OTAN... EN EMPORTE LE SECURITAIRE !

Par Christophe Gardais

Le prochain sommet de l’OTAN à Strasbourg de début avril
génère comme c’est maintenant la tradition son contre-sommet : nous allons
assister à une véritable surenchère de la bêtise obsessionnelle du contrôle de
tout sur chacun : à l’escalade de l’armement répondant celles des
précautions limitant provisoirement les libertés. Dans sa diéologie, ce sommet
ne fait que renforcer la thèse de civilisations en guerre les unes contre les
autres et inconciliables : vieux schéma miteux de la lutte perpétuelle
issu de Hegel.

Sur le terrain à Strasbourg, on assiste à un quadrillage militaire qui voit
le rétablissement provisoire du contrôle intérieur aux frontières françaises
depuis le 20 mars et jusqu’au 5 avril : rappelons juste que les accords de
Schengen les proscrivaient depuis 1985.

On va assister à un quasi-bouclage du centre-ville et de la zone du Palais
des Congrès où sont prévus quelques 50000 barrières équivalentes à autant de
check-points et où chacun sera malgré lui envisagé s’il y circule sous l’angle
d’un suspect potentiel ; si vous aviez des intentions touristiques pour cette
période : oubliez-les car ils seront fermés. Interdiction de respirer ou
de circuler ? Les deux mon colonel ! « Bouge-pas et montre patte
blanche, citoyen ! » : tel pourrait être le mot d’ordre des
vérificateurs d’identité par l’armée pendant cette période qui va congeler
l’activité d’une ville sous l’effet d’une ambiance de loi martiale.

Le pire est peut-être que les résidents eux-mêmes devront arborer un badge
attestant de cet état civil. Toute la panoplie d’une occupation semble là, du
permis de circuler à la ligne rouge qu’on ne franchit pas : car toute
occupation est d’abord celle d’un terrain du point de vue militaire.
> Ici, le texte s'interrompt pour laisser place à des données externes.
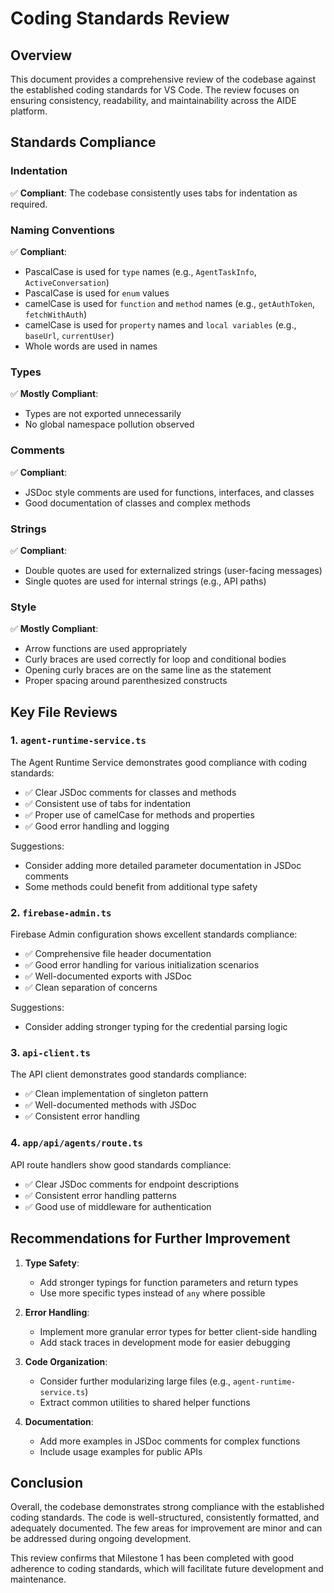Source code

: # Coding Standards Review

## Overview

This document provides a comprehensive review of the codebase against the established coding standards for VS Code. The review focuses on ensuring consistency, readability, and maintainability across the AIDE platform.

## Standards Compliance

### Indentation
✅ **Compliant**: The codebase consistently uses tabs for indentation as required.

### Naming Conventions
✅ **Compliant**:
- PascalCase is used for `type` names (e.g., `AgentTaskInfo`, `ActiveConversation`)
- PascalCase is used for `enum` values
- camelCase is used for `function` and `method` names (e.g., `getAuthToken`, `fetchWithAuth`)
- camelCase is used for `property` names and `local variables` (e.g., `baseUrl`, `currentUser`)
- Whole words are used in names

### Types
✅ **Mostly Compliant**:
- Types are not exported unnecessarily
- No global namespace pollution observed

### Comments
✅ **Compliant**:
- JSDoc style comments are used for functions, interfaces, and classes
- Good documentation of classes and complex methods

### Strings
✅ **Compliant**:
- Double quotes are used for externalized strings (user-facing messages)
- Single quotes are used for internal strings (e.g., API paths)

### Style
✅ **Mostly Compliant**:
- Arrow functions are used appropriately
- Curly braces are used correctly for loop and conditional bodies
- Opening curly braces are on the same line as the statement
- Proper spacing around parenthesized constructs

## Key File Reviews

### 1. `agent-runtime-service.ts`

The Agent Runtime Service demonstrates good compliance with coding standards:
- ✅ Clear JSDoc comments for classes and methods
- ✅ Consistent use of tabs for indentation
- ✅ Proper use of camelCase for methods and properties
- ✅ Good error handling and logging

Suggestions:
- Consider adding more detailed parameter documentation in JSDoc comments
- Some methods could benefit from additional type safety

### 2. `firebase-admin.ts`

Firebase Admin configuration shows excellent standards compliance:
- ✅ Comprehensive file header documentation
- ✅ Good error handling for various initialization scenarios
- ✅ Well-documented exports with JSDoc
- ✅ Clean separation of concerns

Suggestions:
- Consider adding stronger typing for the credential parsing logic

### 3. `api-client.ts`

The API client demonstrates good standards compliance:
- ✅ Clean implementation of singleton pattern
- ✅ Well-documented methods with JSDoc
- ✅ Consistent error handling

### 4. `app/api/agents/route.ts`

API route handlers show good standards compliance:
- ✅ Clear JSDoc comments for endpoint descriptions
- ✅ Consistent error handling patterns
- ✅ Good use of middleware for authentication

## Recommendations for Further Improvement

1. **Type Safety**:
   - Add stronger typings for function parameters and return types
   - Use more specific types instead of `any` where possible

2. **Error Handling**:
   - Implement more granular error types for better client-side handling
   - Add stack traces in development mode for easier debugging

3. **Code Organization**:
   - Consider further modularizing large files (e.g., `agent-runtime-service.ts`)
   - Extract common utilities to shared helper functions

4. **Documentation**:
   - Add more examples in JSDoc comments for complex functions
   - Include usage examples for public APIs

## Conclusion

Overall, the codebase demonstrates strong compliance with the established coding standards. The code is well-structured, consistently formatted, and adequately documented. The few areas for improvement are minor and can be addressed during ongoing development.

This review confirms that Milestone 1 has been completed with good adherence to coding standards, which will facilitate future development and maintenance.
D’autre part, les signes distinctifs des pacifistes sont prohibés :
ainsi de Christian Grosse, membre du secrétariat de la section du Parti
communiste du bas-Rhin, qui a vu la police débarquer chez lui et retirer ses
drapeaux arc-en-ciel frappés de la mention « No to NATO » ; voir pour
les intéressés le lien suivant http://panier-de-crabes.over-blog.com/article-29357917.html
.

Il est, après ces considérations, effarant de constater qu’une institution
encline à la force militaire transporte aisément avec soi dans une ville où
elle campe un quasi-état de guerre.

Vers quel modèle pourrait évoluer ce type société à l’avenir ? Eh bien,
ce peut être une sorte d’enfer décrit par Mike Davis dans son opuscule Au delà
de Blade Runner : une société quadrillée par des systèmes de surveillance
divers, notamment de caméra, et équipés de milices privées quadrillant les
différents secteurs et sécurisant les quartiers huppés des grandes villes. Ce
modèle existe déjà figurez-vous : à Los Angeles, sur laquelle porte le
travail de l’auteur. Cela donnerait une société de cloisons étanches, de
caissons sécurisés imperméables à l’agitation du monde extérieur et à la misère
qui y règne : une société d’enclaves finalement où l’on se heurterait à
des murailles. Esseulées, quelques zones d’expression libre subsisteraient,
anonymes.

Ajoutez à cela le fantasme de l’émeute : bien pratique considération
permettant d’établir des populations à risque et de les ethniciser. Ce besoin
de créer une menace ou un ennemi potentiellement violent, légitime dans sa
paranoïa un pouvoir à avoir recours à cette même violence.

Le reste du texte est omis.